WHAT IS NEEDED: Working from the data below, write out exactly the lines from its first through the line that contains "because $\Phi = -GM/r$ increases", both ends included and pictures omitted.
Top of MATERIAL PROVIDED
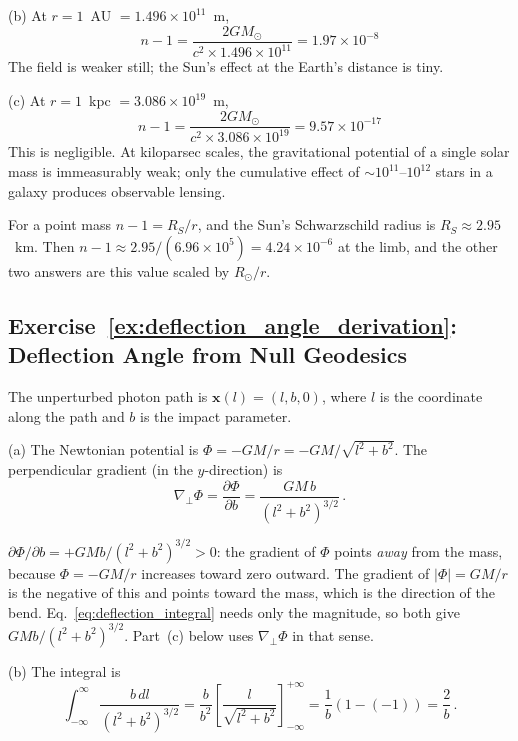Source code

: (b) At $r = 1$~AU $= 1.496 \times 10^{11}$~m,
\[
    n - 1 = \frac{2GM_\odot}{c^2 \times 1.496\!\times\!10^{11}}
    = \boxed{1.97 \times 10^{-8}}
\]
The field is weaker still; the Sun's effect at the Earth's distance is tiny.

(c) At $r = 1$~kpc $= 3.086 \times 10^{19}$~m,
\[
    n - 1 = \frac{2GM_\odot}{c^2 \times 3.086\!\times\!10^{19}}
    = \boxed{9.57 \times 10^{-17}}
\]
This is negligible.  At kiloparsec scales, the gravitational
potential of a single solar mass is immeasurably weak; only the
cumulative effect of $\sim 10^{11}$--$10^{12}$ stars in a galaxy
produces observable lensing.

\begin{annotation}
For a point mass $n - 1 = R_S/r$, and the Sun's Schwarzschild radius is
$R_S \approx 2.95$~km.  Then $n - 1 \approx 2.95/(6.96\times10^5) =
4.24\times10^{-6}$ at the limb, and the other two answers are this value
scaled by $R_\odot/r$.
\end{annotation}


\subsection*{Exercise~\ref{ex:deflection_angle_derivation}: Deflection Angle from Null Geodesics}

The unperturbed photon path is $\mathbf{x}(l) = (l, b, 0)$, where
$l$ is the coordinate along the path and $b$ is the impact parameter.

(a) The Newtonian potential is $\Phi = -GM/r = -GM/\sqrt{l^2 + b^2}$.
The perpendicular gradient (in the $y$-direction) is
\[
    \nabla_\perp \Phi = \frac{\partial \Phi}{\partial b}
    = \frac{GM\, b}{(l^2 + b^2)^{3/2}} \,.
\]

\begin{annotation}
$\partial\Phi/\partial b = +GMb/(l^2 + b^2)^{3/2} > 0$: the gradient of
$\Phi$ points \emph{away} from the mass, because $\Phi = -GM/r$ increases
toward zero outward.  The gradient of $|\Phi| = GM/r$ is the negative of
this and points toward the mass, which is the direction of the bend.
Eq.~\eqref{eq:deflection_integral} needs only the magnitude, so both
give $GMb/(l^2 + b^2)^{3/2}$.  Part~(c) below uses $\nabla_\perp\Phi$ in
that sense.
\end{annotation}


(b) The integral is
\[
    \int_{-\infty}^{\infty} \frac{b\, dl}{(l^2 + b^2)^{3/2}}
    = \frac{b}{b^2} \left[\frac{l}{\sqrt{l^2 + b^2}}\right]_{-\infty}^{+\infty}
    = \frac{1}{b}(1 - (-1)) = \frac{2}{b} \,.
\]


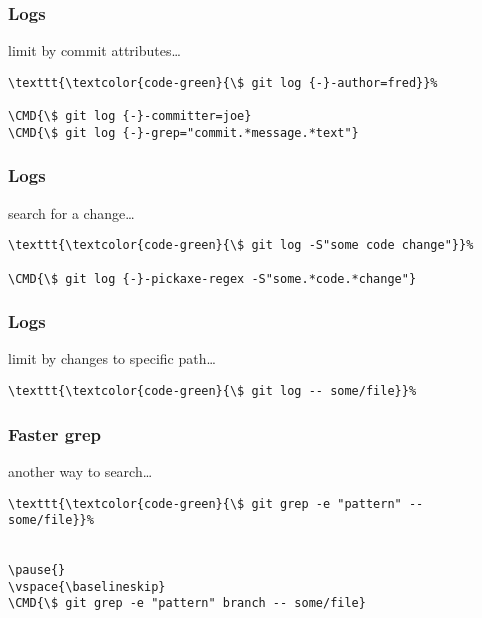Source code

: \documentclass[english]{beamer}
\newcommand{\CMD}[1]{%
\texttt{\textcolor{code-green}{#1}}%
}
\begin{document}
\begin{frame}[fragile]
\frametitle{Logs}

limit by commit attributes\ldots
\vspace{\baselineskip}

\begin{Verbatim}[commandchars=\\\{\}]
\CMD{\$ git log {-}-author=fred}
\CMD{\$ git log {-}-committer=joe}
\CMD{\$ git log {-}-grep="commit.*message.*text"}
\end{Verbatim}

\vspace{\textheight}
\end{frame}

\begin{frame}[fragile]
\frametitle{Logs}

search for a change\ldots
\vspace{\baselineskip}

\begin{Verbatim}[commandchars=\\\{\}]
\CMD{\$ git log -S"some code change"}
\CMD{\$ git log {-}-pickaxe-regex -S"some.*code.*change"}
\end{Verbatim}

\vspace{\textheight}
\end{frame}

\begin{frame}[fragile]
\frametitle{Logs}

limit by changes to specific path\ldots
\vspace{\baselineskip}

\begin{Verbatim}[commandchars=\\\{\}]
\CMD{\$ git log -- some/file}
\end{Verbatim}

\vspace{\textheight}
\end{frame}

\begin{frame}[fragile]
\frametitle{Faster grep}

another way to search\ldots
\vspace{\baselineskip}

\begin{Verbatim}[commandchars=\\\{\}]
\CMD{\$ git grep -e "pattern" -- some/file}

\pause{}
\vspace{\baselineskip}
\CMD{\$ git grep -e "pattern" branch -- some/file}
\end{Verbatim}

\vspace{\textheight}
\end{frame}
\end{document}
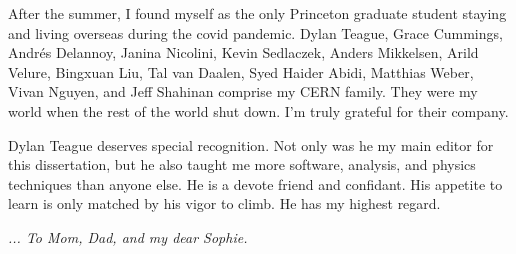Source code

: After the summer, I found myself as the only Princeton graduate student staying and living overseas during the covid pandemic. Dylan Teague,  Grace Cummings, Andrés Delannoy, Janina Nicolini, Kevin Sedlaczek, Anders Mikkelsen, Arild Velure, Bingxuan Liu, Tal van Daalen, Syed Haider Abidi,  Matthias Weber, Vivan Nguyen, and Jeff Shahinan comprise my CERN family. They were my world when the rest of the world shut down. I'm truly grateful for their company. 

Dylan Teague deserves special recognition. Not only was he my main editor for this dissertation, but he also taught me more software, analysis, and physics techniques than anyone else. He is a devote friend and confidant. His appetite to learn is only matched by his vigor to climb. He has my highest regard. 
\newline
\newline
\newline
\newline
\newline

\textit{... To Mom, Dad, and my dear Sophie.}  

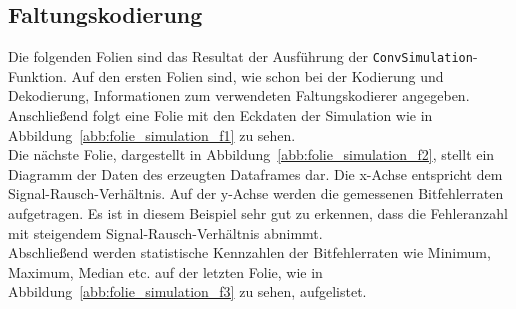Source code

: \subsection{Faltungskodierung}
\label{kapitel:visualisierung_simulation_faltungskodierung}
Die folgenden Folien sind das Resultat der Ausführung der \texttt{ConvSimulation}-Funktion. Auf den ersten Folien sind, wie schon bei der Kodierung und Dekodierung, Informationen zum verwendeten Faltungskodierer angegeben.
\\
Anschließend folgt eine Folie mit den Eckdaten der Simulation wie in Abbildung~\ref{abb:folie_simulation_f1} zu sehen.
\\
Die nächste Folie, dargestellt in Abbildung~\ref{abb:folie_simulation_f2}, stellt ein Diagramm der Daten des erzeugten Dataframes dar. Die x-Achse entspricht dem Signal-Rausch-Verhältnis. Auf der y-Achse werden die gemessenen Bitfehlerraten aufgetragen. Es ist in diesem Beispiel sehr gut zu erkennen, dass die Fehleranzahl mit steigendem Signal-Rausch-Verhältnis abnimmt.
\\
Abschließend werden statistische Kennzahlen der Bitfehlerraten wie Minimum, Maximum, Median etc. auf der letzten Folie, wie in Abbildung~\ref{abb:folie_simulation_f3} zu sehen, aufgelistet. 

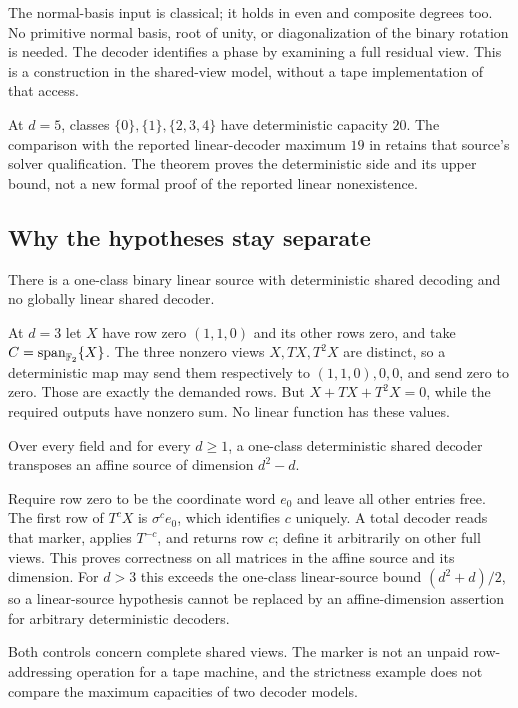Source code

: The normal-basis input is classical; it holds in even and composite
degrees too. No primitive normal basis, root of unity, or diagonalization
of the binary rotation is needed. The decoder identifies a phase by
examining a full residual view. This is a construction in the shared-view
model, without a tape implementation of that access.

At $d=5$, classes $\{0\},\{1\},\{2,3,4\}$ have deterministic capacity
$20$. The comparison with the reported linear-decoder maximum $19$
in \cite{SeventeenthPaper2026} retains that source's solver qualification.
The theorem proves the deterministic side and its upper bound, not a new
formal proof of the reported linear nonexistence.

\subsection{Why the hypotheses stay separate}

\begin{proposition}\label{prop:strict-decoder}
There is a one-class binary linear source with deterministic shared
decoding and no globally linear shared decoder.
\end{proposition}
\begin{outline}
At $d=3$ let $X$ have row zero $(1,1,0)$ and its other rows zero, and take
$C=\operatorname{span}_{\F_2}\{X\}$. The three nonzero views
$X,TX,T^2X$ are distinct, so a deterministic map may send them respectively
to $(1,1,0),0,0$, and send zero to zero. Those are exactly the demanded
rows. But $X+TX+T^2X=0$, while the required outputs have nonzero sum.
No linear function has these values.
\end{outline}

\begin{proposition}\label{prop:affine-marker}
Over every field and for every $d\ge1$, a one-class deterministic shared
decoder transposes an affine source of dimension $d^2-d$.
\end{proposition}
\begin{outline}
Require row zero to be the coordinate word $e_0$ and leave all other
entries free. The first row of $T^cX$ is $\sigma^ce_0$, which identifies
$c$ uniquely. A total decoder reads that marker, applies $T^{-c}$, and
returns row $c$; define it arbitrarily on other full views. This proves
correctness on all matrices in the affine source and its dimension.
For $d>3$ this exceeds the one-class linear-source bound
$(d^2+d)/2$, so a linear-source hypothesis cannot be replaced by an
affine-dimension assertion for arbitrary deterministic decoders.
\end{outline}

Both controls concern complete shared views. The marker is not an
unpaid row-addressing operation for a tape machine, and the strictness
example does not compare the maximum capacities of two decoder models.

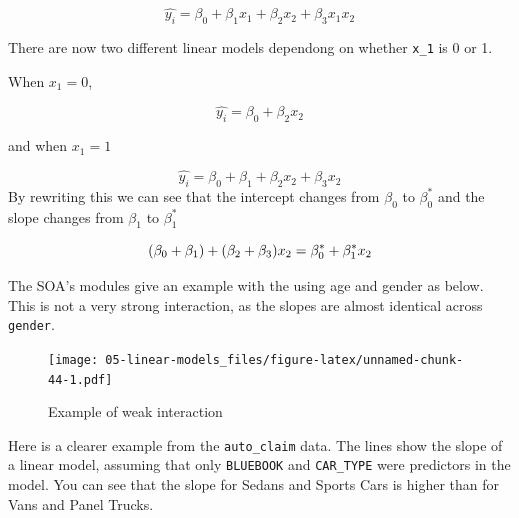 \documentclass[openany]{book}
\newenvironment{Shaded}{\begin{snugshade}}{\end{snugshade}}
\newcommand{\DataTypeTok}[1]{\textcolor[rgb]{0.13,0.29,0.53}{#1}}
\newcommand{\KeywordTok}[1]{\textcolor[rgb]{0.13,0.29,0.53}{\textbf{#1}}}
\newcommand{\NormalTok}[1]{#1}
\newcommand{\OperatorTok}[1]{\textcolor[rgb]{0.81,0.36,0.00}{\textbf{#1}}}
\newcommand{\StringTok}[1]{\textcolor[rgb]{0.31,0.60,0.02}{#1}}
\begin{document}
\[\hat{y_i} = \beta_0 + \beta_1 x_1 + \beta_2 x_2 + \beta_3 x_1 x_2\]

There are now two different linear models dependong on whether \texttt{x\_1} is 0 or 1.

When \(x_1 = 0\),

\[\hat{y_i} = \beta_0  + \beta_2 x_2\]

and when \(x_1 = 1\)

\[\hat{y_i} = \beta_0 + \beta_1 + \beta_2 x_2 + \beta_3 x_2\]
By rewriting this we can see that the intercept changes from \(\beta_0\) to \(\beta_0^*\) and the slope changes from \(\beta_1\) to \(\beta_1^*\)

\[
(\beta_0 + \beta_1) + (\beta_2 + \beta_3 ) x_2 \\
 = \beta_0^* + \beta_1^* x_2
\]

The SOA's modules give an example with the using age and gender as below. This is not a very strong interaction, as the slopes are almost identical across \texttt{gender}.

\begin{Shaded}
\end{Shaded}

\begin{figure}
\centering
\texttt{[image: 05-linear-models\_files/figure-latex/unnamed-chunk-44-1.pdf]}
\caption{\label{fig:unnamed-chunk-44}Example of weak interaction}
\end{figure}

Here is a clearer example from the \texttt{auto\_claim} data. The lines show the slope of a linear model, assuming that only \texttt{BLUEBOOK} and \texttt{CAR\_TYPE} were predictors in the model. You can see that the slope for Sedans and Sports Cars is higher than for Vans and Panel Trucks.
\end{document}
Bottom of MATERIAL PROVIDED
ANSWER SECTION:
Source code

: (b) At $r = 1$~AU $= 1.496 \times 10^{11}$~m,
\[
    n - 1 = \frac{2GM_\odot}{c^2 \times 1.496\!\times\!10^{11}}
    = \boxed{1.97 \times 10^{-8}}
\]
The field is weaker still; the Sun's effect at the Earth's distance is tiny.

(c) At $r = 1$~kpc $= 3.086 \times 10^{19}$~m,
\[
    n - 1 = \frac{2GM_\odot}{c^2 \times 3.086\!\times\!10^{19}}
    = \boxed{9.57 \times 10^{-17}}
\]
This is negligible.  At kiloparsec scales, the gravitational
potential of a single solar mass is immeasurably weak; only the
cumulative effect of $\sim 10^{11}$--$10^{12}$ stars in a galaxy
produces observable lensing.

\begin{annotation}
For a point mass $n - 1 = R_S/r$, and the Sun's Schwarzschild radius is
$R_S \approx 2.95$~km.  Then $n - 1 \approx 2.95/(6.96\times10^5) =
4.24\times10^{-6}$ at the limb, and the other two answers are this value
scaled by $R_\odot/r$.
\end{annotation}


\subsection*{Exercise~\ref{ex:deflection_angle_derivation}: Deflection Angle from Null Geodesics}

The unperturbed photon path is $\mathbf{x}(l) = (l, b, 0)$, where
$l$ is the coordinate along the path and $b$ is the impact parameter.

(a) The Newtonian potential is $\Phi = -GM/r = -GM/\sqrt{l^2 + b^2}$.
The perpendicular gradient (in the $y$-direction) is
\[
    \nabla_\perp \Phi = \frac{\partial \Phi}{\partial b}
    = \frac{GM\, b}{(l^2 + b^2)^{3/2}} \,.
\]

\begin{annotation}
$\partial\Phi/\partial b = +GMb/(l^2 + b^2)^{3/2} > 0$: the gradient of
$\Phi$ points \emph{away} from the mass, because $\Phi = -GM/r$ increases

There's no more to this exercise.